Support for Kochesoko also came from abroad. On 21 June, the Federation of Circassian Public Organisations held a rally on Istanbul’s Taksim Square demanding his immediate release.
Human rights activist Valery Khatazhukov told OC Media that the court’s position should be considered in the context of the victory of public opinion in the cases of Meduza journalist Ivan Golunov and rights group Memorial’s Chechen head Oyub Titiyev.
Golunov was released on 11 June, 4 days after being arrested in Moscow on drug charges and following protests in the capital. Tityev was released on parole on 21 June after serving one and a half years in prison on drugs charges.
[Read more: Chechen rights activist Titiyev granted parole]

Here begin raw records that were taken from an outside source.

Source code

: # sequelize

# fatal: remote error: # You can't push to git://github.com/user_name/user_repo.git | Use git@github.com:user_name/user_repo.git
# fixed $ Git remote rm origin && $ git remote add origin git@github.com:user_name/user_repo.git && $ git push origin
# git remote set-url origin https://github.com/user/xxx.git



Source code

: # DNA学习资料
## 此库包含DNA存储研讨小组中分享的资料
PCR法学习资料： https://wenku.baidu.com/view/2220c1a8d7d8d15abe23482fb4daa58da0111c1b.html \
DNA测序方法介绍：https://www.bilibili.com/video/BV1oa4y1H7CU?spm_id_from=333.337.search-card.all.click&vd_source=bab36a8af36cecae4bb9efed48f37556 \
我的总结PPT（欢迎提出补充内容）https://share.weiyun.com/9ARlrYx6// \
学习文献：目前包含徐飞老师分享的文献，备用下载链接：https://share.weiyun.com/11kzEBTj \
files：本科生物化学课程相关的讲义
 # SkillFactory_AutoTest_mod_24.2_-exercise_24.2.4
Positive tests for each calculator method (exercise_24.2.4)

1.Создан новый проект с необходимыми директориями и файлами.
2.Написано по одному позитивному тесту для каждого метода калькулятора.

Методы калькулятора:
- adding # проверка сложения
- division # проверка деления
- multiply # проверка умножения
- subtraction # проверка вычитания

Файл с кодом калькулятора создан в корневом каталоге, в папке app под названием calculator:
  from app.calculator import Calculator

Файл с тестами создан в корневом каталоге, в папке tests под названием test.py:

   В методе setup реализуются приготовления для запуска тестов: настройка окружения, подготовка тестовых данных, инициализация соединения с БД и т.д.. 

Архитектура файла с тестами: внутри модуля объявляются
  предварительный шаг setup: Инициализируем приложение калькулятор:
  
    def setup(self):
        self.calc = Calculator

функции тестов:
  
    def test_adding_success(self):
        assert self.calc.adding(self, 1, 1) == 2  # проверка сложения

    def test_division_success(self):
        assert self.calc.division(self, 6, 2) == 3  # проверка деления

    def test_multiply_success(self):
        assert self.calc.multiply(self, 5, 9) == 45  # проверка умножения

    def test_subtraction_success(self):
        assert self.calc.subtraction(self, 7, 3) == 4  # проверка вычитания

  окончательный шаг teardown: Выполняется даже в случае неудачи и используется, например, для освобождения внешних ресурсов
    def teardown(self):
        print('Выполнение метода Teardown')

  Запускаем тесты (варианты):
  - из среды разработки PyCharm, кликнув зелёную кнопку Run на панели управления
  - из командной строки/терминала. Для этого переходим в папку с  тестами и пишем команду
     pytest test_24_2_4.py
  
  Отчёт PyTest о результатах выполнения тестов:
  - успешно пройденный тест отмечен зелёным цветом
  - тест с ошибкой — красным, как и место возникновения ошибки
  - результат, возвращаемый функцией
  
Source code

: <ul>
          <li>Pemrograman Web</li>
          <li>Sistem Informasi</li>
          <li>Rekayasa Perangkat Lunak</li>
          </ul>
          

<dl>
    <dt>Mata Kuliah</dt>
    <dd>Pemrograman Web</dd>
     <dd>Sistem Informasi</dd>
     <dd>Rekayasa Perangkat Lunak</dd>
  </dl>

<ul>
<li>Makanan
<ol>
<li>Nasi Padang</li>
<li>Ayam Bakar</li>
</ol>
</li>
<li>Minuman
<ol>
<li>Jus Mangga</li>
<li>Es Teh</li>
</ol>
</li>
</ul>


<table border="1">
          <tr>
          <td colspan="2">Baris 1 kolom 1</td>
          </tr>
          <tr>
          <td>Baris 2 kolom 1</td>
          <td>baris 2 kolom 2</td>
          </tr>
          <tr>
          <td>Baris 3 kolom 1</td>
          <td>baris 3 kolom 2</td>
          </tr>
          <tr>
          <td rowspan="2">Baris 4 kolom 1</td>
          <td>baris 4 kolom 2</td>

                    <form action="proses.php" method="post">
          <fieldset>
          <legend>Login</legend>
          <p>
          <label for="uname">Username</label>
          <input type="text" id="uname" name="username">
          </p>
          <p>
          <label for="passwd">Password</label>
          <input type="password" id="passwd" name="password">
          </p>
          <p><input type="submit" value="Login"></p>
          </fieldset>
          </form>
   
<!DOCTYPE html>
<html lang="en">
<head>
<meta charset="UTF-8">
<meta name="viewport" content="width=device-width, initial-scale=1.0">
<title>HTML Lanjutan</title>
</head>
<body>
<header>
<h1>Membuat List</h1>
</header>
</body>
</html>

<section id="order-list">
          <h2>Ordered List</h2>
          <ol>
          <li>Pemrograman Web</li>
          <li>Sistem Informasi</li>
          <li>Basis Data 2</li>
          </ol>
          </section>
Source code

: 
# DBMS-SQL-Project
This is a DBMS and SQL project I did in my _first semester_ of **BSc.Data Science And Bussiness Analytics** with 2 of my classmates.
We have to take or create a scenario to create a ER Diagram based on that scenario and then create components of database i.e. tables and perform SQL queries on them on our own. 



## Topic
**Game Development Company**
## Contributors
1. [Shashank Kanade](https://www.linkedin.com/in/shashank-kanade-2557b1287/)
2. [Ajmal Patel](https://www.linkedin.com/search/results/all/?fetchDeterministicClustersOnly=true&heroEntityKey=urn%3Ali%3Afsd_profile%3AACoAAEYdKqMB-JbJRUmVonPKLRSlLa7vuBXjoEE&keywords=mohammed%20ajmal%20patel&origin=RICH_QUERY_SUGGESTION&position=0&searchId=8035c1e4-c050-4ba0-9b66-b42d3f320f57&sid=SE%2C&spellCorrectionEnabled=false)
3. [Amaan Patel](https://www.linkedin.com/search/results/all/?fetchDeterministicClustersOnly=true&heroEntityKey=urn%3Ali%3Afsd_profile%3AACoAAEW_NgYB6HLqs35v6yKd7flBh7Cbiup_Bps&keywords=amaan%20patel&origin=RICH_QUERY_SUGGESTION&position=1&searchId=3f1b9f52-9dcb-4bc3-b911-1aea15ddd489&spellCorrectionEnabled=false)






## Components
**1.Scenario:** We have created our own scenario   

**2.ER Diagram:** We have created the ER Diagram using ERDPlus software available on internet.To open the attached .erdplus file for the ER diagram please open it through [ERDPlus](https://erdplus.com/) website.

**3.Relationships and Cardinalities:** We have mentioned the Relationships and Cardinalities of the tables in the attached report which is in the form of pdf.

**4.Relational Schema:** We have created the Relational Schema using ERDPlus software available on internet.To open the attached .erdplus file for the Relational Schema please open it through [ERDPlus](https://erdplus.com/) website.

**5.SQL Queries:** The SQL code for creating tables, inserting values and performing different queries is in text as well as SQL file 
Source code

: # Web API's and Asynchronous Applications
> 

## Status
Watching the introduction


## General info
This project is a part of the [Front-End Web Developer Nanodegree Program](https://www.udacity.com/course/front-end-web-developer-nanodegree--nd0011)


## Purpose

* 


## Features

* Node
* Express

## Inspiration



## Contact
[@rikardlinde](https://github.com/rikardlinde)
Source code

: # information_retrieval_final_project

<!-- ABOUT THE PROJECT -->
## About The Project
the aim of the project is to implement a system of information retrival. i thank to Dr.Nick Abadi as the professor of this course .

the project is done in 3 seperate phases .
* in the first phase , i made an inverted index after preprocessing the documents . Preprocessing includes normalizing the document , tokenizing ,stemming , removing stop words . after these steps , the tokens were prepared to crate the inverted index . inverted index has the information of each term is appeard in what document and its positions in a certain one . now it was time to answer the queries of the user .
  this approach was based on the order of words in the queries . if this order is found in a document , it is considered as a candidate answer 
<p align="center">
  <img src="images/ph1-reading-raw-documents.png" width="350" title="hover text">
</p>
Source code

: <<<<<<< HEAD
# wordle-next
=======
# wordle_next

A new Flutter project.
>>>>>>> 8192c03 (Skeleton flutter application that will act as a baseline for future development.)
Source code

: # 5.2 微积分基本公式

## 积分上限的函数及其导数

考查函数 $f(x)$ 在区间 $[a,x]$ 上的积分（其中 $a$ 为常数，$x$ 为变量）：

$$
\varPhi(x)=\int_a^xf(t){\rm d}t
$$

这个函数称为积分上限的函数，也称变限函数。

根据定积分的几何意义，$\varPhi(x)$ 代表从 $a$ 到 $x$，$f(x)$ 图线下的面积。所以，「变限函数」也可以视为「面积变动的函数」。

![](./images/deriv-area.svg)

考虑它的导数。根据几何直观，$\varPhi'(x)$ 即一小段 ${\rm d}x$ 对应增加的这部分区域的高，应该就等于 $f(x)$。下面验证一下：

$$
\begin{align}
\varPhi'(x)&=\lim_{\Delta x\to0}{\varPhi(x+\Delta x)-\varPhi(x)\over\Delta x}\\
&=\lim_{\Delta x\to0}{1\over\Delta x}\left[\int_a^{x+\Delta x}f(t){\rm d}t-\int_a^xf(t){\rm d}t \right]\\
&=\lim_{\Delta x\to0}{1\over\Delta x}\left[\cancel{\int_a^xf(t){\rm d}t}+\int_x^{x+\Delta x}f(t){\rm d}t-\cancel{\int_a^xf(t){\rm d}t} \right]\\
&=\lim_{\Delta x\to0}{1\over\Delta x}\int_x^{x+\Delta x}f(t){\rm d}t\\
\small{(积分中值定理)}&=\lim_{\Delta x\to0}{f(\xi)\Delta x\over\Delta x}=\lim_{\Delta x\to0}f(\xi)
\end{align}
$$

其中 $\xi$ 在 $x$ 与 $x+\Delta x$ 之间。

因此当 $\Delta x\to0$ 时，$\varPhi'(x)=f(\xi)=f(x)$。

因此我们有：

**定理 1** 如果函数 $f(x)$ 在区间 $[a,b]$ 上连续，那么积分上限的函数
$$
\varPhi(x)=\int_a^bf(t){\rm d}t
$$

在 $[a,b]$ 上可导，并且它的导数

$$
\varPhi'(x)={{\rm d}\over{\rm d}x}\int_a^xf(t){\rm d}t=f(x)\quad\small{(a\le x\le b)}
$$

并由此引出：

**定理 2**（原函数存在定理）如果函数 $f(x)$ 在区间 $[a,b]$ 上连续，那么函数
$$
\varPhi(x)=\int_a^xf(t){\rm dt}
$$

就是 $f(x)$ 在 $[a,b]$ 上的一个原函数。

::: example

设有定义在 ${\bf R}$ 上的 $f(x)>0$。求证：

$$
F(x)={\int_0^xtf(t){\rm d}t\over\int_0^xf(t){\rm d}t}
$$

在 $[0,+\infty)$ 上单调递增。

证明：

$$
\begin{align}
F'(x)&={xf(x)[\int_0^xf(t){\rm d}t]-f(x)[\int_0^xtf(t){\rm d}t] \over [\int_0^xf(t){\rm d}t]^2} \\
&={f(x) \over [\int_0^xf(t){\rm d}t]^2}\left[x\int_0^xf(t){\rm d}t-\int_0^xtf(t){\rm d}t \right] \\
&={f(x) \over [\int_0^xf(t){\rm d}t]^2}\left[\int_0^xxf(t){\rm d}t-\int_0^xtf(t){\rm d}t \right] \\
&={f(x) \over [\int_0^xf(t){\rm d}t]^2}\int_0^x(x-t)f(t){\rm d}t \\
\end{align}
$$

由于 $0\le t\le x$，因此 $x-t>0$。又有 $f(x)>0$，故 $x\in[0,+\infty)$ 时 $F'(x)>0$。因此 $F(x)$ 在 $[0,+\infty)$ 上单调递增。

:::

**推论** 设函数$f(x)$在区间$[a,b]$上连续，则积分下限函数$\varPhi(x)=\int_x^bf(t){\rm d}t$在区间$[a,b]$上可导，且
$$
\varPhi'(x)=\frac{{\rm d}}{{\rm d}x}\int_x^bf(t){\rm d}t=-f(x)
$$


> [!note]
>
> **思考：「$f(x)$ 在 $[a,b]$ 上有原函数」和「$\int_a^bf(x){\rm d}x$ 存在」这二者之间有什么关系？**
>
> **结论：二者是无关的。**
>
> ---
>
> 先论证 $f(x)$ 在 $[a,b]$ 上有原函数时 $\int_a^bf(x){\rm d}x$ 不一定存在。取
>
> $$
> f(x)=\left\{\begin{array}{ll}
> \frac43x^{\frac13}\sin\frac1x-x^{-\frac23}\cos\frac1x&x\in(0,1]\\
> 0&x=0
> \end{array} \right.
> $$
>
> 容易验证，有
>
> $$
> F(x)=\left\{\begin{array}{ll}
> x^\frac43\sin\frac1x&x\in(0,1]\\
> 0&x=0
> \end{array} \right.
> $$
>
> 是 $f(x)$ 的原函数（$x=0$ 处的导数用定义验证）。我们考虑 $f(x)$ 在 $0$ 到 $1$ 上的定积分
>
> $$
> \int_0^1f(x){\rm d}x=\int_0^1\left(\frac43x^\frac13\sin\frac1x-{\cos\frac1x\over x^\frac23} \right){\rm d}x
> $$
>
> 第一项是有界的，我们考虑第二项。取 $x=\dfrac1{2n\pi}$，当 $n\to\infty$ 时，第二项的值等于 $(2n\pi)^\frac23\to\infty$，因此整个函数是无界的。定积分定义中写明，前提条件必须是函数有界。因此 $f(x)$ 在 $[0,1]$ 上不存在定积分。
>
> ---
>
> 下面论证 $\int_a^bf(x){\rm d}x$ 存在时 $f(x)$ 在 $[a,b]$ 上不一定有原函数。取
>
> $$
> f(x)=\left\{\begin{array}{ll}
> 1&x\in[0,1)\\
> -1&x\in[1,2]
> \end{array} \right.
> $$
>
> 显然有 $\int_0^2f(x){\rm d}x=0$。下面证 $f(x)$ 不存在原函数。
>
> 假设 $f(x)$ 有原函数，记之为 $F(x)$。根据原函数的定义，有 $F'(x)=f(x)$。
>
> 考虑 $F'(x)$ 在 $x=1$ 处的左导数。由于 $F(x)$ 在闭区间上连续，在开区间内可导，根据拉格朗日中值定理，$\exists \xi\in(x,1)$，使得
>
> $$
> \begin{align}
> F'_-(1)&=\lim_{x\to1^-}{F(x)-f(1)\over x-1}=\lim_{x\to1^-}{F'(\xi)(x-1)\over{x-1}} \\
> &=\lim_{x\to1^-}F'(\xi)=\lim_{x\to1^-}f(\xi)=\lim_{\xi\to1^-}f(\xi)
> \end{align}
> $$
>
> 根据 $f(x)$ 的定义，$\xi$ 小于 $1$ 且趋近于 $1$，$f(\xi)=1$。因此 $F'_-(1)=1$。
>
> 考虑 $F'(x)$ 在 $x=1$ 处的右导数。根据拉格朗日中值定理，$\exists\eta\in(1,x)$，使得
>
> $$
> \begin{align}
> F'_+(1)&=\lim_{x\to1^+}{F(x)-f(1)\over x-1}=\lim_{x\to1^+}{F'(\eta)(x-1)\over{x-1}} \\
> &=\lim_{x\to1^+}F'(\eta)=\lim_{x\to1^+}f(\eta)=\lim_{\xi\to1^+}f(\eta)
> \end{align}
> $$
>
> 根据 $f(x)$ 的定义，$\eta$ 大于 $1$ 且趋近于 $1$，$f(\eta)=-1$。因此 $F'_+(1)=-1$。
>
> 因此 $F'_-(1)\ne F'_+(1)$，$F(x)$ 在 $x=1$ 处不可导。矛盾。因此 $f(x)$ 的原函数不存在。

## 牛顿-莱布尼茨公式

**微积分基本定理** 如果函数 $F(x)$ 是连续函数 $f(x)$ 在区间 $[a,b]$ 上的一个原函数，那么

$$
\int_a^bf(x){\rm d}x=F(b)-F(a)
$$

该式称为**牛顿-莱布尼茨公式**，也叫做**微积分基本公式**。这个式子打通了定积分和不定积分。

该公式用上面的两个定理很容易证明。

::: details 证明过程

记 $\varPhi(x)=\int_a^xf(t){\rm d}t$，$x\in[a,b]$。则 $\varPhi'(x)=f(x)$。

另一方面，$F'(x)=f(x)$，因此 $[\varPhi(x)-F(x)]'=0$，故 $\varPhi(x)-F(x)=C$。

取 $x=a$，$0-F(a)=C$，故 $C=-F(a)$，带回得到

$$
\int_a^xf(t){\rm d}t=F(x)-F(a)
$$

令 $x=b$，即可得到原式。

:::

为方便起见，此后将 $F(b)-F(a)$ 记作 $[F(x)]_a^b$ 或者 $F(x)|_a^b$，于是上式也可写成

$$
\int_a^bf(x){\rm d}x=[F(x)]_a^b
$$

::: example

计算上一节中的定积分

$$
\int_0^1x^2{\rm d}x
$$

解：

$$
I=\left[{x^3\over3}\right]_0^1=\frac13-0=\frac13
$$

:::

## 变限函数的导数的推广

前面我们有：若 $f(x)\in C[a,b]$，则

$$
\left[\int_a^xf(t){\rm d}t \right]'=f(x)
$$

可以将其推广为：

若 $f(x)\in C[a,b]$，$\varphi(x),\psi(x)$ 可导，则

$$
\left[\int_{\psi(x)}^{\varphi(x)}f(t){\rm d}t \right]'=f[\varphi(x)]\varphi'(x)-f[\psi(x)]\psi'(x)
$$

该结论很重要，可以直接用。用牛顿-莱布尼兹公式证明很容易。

‘Anything could change at any moment’
Khatazhukov said that the methods used by the security forces to discredit public figures and journalists had turned against Russia’s law enforcement system and cast a shadow over the country’s leadership.
He said it was likely that the government felt the need to ‘save face’ and therefore ordered such ‘exaggerated’ cases to be dropped.
‘The command to stop the “exaggerated” criminal cases was given “from above” and I am inclined to view the change in the preventive measure for Martin Kochesoko as a positive symptom. Now when he is at home, the investigation will be unable to put pressure on him and torture out the needed testimonies’, he said.
However, Khatazhukov said the outcome of Kochesoko’s case was far from decided.
‘The investigation … continues. Anything could change at any moment’, he said. ‘For example, the court may satisfy the protests of the prosecutor and return Kochesoko to custody.’
According to him, ‘in the very best case, the case may be stopped because of insufficient evidence or because of the numerous violations committed by the security forces during the detention’.
According to a human rights activist who was present in court throughout all three sessions, Kochesokov’s lawyers demanded that the security officials and witnesses who participated in Kochesoko’s arrest take a polygraph test, and that Kochesoko was also ready to go undergo the procedure.